Pilar amaba el campo que fue de su padre y de su abuelo y, antes, de otros Renatos que no conoció. Era ahí donde se reencontraba a lo largo del verano con el recuerdo de sus muertos y el peso de la familia, con las cosas y los lugares que extrañaba durante el año, con los inquilinos y su trato deferente. En fin, con lo mejor de su infancia. Se ponía contenta con solo preparar la partida desde su casa en Santiago: el fundo la estaba esperando. Al llegar a la casona, una alegría quieta se asentaba en su ánimo. Iba de salón en salón abriendo los postigos para que el aire y la luz con sus puntos dorados de polvo despertaran los rincones siempre sombríos desde el fin del verano anterior. Jamás delegó esa tarea. Ese lugar era su refugio así como ella era su alma.
Nadie tenía el derecho de perturbar la paz que hallaba en su propio terreno o estropear de alguna manera las vacaciones de su familia. Menos la hija de Inés. Esa fue la conclusión de Pilar después de reflexionar detenidamente sobre el cotilleo de las empleadas.

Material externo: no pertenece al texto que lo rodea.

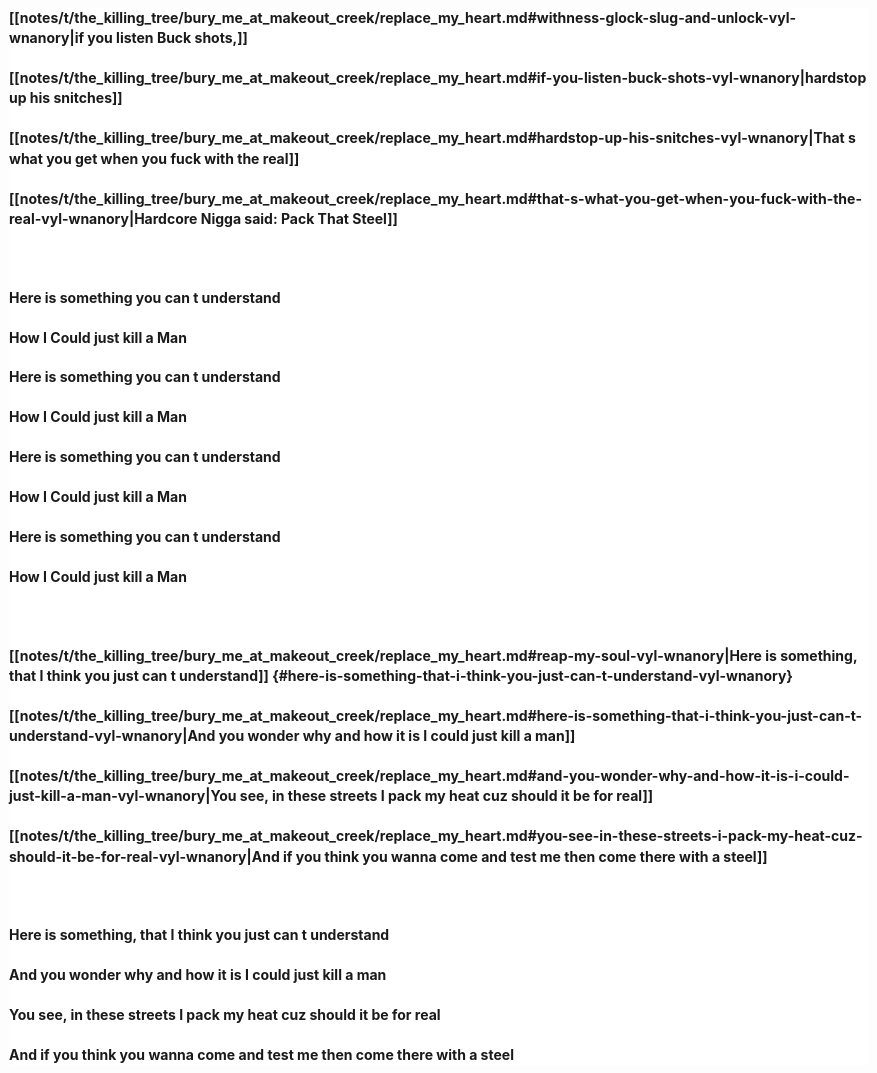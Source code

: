 #### [[notes/t/the_killing_tree/bury_me_at_makeout_creek/replace_my_heart.md#withness-glock-slug-and-unlock-vyl-wnanory|if you listen Buck shots,]]
#### [[notes/t/the_killing_tree/bury_me_at_makeout_creek/replace_my_heart.md#if-you-listen-buck-shots-vyl-wnanory|hardstop up his snitches]]
#### [[notes/t/the_killing_tree/bury_me_at_makeout_creek/replace_my_heart.md#hardstop-up-his-snitches-vyl-wnanory|That s what you get when you fuck with the real]]
#### [[notes/t/the_killing_tree/bury_me_at_makeout_creek/replace_my_heart.md#that-s-what-you-get-when-you-fuck-with-the-real-vyl-wnanory|Hardcore Nigga said: Pack That Steel]]
&nbsp;
#### Here is something you can t understand
#### How I Could just kill a Man
#### Here is something you can t understand
#### How I Could just kill a Man
#### Here is something you can t understand
#### How I Could just kill a Man
#### Here is something you can t understand
#### How I Could just kill a Man
&nbsp;
#### [[notes/t/the_killing_tree/bury_me_at_makeout_creek/replace_my_heart.md#reap-my-soul-vyl-wnanory|Here is something, that I think you just can t understand]] {#here-is-something-that-i-think-you-just-can-t-understand-vyl-wnanory}
#### [[notes/t/the_killing_tree/bury_me_at_makeout_creek/replace_my_heart.md#here-is-something-that-i-think-you-just-can-t-understand-vyl-wnanory|And you wonder why and how it is I could just kill a man]]
#### [[notes/t/the_killing_tree/bury_me_at_makeout_creek/replace_my_heart.md#and-you-wonder-why-and-how-it-is-i-could-just-kill-a-man-vyl-wnanory|You see, in these streets I pack my heat cuz should it be for real]]
#### [[notes/t/the_killing_tree/bury_me_at_makeout_creek/replace_my_heart.md#you-see-in-these-streets-i-pack-my-heat-cuz-should-it-be-for-real-vyl-wnanory|And if you think you wanna come and test me then come there with a steel]]
&nbsp;
#### Here is something, that I think you just can t understand
#### And you wonder why and how it is I could just kill a man
#### You see, in these streets I pack my heat cuz should it be for real
#### And if you think you wanna come and test me then come there with a steel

Al día siguiente dejó su pieza y fue hacia la salita del teléfono, a un costado del recibidor. Sin tener muy claras las razones, había decidido acortar la visita de Macarena. Era evidente que esa niña podía provocarle un mal rato a Teresa con su sola presencia, aparte de los que ya le había causado a ella misma. ¿Y para qué? Nada ni nadie podía aliviarle el dolor de perder a la madre. E Inés había sido una buena madre. ¿Y si llegaba Renato? En su afán caritativo no había pensado en él. Tal cual había dicho Jovita: si Renato aparecía por el campo, Macarena se convertía en un peligro.

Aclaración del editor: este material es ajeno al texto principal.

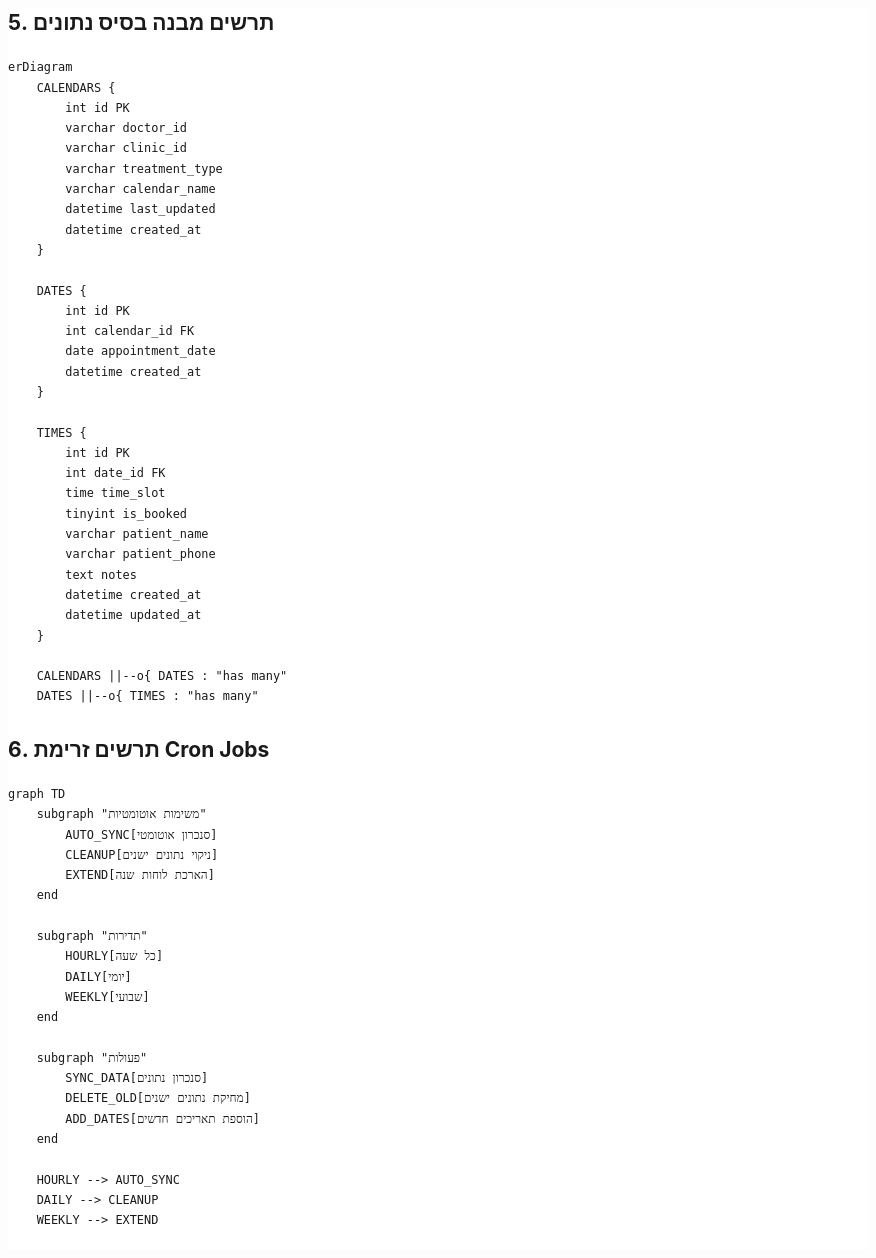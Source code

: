 ## 5. תרשים מבנה בסיס נתונים

```mermaid
erDiagram
    CALENDARS {
        int id PK
        varchar doctor_id
        varchar clinic_id
        varchar treatment_type
        varchar calendar_name
        datetime last_updated
        datetime created_at
    }
    
    DATES {
        int id PK
        int calendar_id FK
        date appointment_date
        datetime created_at
    }
    
    TIMES {
        int id PK
        int date_id FK
        time time_slot
        tinyint is_booked
        varchar patient_name
        varchar patient_phone
        text notes
        datetime created_at
        datetime updated_at
    }
    
    CALENDARS ||--o{ DATES : "has many"
    DATES ||--o{ TIMES : "has many"
```

## 6. תרשים זרימת Cron Jobs

```mermaid
graph TD
    subgraph "משימות אוטומטיות"
        AUTO_SYNC[סנכרון אוטומטי]
        CLEANUP[ניקוי נתונים ישנים]
        EXTEND[הארכת לוחות שנה]
    end
    
    subgraph "תדירות"
        HOURLY[כל שעה]
        DAILY[יומי]
        WEEKLY[שבועי]
    end
    
    subgraph "פעולות"
        SYNC_DATA[סנכרון נתונים]
        DELETE_OLD[מחיקת נתונים ישנים]
        ADD_DATES[הוספת תאריכים חדשים]
    end
    
    HOURLY --> AUTO_SYNC
    DAILY --> CLEANUP
    WEEKLY --> EXTEND
    
```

Tomó asiento junto a la mesa del teléfono y comenzó a hojear la libreta de direcciones hasta que halló el número de Ernesto. “Mira, la Maquita está bien, pero tengo la impresión de que te echa de menos, quizá es demasiado pronto para sacarla de su casa”. Algo se le ocurriría en el momento. Discó el número y esperó. No hubo respuesta. Ernesto no estaba en casa y no había oficina ni otro lugar en donde ubicarlo. Pobre hombre, tanta desgracia junta y ahora viudo y cesante. ¿En cuántos negocios se había metido para salir quebrado? Un fracaso tras otro, no había caso, nunca logró darle el palo al gato. Ay, Inés, podrías haber elegido al mejor, a cualquiera de los tantos que cayeron enamorados y te hubiesen dado la vida de princesa que todos imaginábamos para ti, porque tú eras nuestra princesa… Pero elegiste tan mal.
Volvió a discar, esta vez cuidando de no equivocarse. La rueda de aparato tintineó varias veces y luego, la llamada se extendió por casi dos minutos. Cortó, insistiría después.

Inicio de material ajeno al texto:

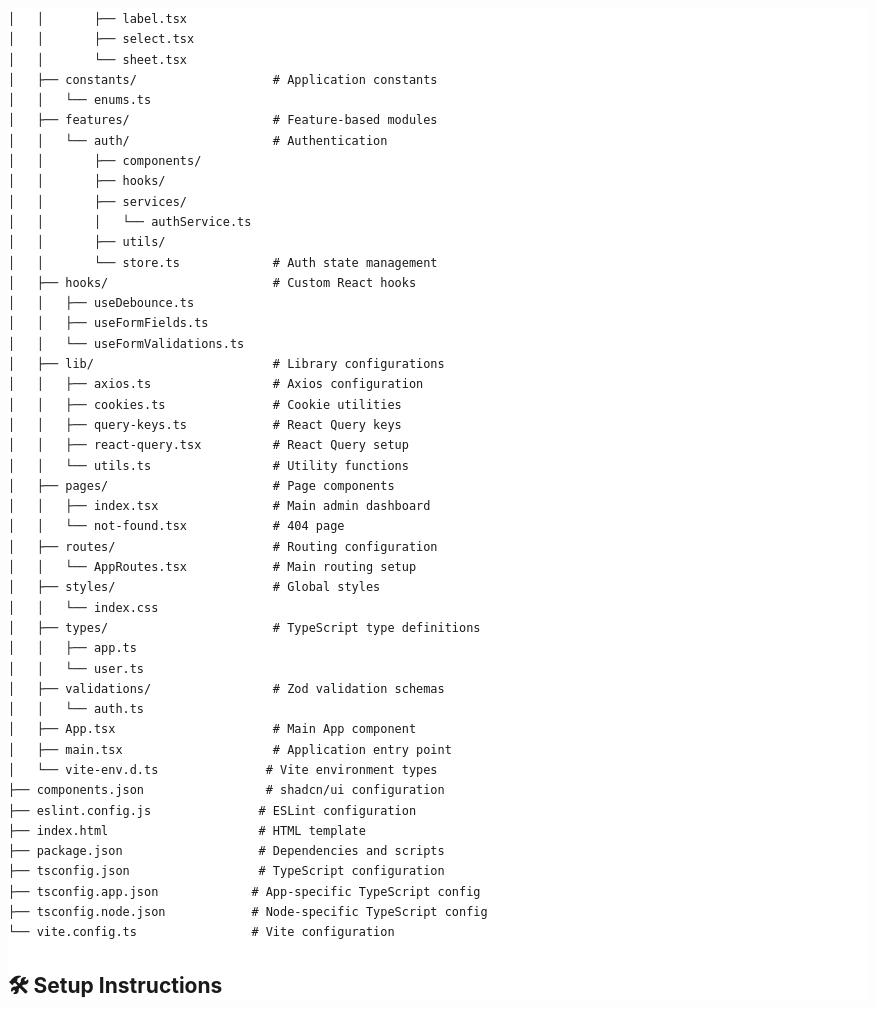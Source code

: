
 ```
│   │       ├── label.tsx
│   │       ├── select.tsx
│   │       └── sheet.tsx
│   ├── constants/                   # Application constants
│   │   └── enums.ts
│   ├── features/                    # Feature-based modules
│   │   └── auth/                    # Authentication
│   │       ├── components/
│   │       ├── hooks/
│   │       ├── services/
│   │       │   └── authService.ts
│   │       ├── utils/
│   │       └── store.ts             # Auth state management
│   ├── hooks/                       # Custom React hooks
│   │   ├── useDebounce.ts
│   │   ├── useFormFields.ts
│   │   └── useFormValidations.ts
│   ├── lib/                         # Library configurations
│   │   ├── axios.ts                 # Axios configuration
│   │   ├── cookies.ts               # Cookie utilities
│   │   ├── query-keys.ts            # React Query keys
│   │   ├── react-query.tsx          # React Query setup
│   │   └── utils.ts                 # Utility functions
│   ├── pages/                       # Page components
│   │   ├── index.tsx                # Main admin dashboard
│   │   └── not-found.tsx            # 404 page
│   ├── routes/                      # Routing configuration
│   │   └── AppRoutes.tsx            # Main routing setup
│   ├── styles/                      # Global styles
│   │   └── index.css
│   ├── types/                       # TypeScript type definitions
│   │   ├── app.ts
│   │   └── user.ts
│   ├── validations/                 # Zod validation schemas
│   │   └── auth.ts
│   ├── App.tsx                      # Main App component
│   ├── main.tsx                     # Application entry point
│   └── vite-env.d.ts               # Vite environment types
├── components.json                 # shadcn/ui configuration
├── eslint.config.js               # ESLint configuration
├── index.html                     # HTML template
├── package.json                   # Dependencies and scripts
├── tsconfig.json                  # TypeScript configuration
├── tsconfig.app.json             # App-specific TypeScript config
├── tsconfig.node.json            # Node-specific TypeScript config
└── vite.config.ts                # Vite configuration
```

## 🛠️ Setup Instructions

Se acomodó en el asiento y apoyó la cabeza en el puño. Sí, la tranquilidad de su familia estaba primero. Cada quien vela por lo suyo. Además, ya había cumplido con el pedido de Ernesto de invitar a Macarena al campo. ¿Cómo decirle que no a un viudo reciente y para colmo arruinado? ¿Cuántos días ya que estaba esa niña en la casona? Más de una semana, tiempo suficiente. Suspiró hondo. Por mucho que quisiera ayudar a Ernesto, incluso a Macarena, nada iba a cambiar sustancialmente en sus vidas.
El ladrido de los perros sacó a Pilar de sus reflexiones. Con un mal presentimiento, dejó la salita y se detuvo en la galería, frente el camino de acceso.